# Tool box from reclaimed materials



## JOAT (Apr 9, 2010)

It says tool box, but to me it looks like something that would go better in the kitchen. 
Toolbox From Reclaimed Materials


----------



## DesertRatTom (Jul 3, 2012)

Nice little case. Some time ago a member made a storage case for bits and other small tools. I saved the pictures because it's a someday project. Sorry I don't recall who made this, but it is a wonderful project. The pictures include the leather straps that serve as flat drawere pulls. You can see the contents of the drawers in several of the pictures. Theo's case is larger and would be nice for storing things like hand planes, chisels, small specialty saws, measuring and design tools.


----------



## Herb Stoops (Aug 28, 2012)

JOAT said:


> It says tool box, but to me it looks like something that would go better in the kitchen.
> Toolbox From Reclaimed Materials


Not a tool box unless it can contain a framing square and hand saw. 
Just saying.
He needs wheels and a pull rope on that box, I would hate to pack it around.
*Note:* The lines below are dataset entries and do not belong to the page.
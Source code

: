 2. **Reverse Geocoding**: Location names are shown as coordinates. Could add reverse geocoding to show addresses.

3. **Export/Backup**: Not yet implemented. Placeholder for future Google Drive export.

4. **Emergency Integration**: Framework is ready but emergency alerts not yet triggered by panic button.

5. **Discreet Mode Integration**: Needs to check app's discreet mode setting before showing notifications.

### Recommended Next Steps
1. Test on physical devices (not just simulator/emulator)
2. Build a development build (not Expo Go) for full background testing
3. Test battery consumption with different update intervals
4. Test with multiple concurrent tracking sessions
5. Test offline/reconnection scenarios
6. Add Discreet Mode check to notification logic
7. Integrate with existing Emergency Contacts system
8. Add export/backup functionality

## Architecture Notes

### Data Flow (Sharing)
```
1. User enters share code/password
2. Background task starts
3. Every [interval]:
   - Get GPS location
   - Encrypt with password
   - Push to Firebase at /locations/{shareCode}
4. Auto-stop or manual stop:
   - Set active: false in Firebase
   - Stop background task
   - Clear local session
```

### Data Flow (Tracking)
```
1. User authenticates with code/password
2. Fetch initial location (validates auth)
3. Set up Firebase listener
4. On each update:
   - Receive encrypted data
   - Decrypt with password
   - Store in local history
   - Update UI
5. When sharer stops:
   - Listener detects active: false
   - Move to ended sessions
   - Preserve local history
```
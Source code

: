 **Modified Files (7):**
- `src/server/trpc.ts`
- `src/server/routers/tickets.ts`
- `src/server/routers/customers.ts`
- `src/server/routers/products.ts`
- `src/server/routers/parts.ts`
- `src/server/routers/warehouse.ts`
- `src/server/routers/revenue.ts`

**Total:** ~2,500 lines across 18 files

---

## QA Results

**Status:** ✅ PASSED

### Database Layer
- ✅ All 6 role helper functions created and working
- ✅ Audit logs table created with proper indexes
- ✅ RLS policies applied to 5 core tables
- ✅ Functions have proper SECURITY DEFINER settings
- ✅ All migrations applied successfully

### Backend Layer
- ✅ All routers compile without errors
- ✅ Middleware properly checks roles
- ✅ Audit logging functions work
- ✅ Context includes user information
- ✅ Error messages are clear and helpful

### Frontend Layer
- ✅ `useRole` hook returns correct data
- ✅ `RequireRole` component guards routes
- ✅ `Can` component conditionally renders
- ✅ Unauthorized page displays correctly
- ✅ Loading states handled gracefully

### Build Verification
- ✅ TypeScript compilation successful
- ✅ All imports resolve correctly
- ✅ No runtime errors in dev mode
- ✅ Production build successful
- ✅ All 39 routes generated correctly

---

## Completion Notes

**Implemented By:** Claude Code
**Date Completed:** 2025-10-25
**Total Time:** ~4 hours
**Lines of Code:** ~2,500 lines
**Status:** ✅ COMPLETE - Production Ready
Good concept though, wonder if the drawers stay put while transporting? Would look good on top of a roll around tool chest.
Herb


----------



## buddiedelorenzo (9 mo ago)

The toolbox project is looking good and has the most important sections, in my opinion, that you can add the small toggle clamp section in the bottom section. I often use them for different purposes while I'm on a construction contract, or to fix things at my house, never know what you will need. Also, for those who are thinking of making this kind of toolbox, I suggest thinking about the sections first. In some cases, you will need to add more to group the tools more comfortably.


----------



## old55 (Aug 11, 2013)

Welcome to the forum @buddiedelorenzo


----------



## jw2170 (Jan 24, 2008)

G'day @buddiedelorenzo , welcome to the forum.


----------



## DesertRatTom (Jul 3, 2012)

The tool box I posted is made to sit on a shelf in your shop. Not meant to travel with.


----------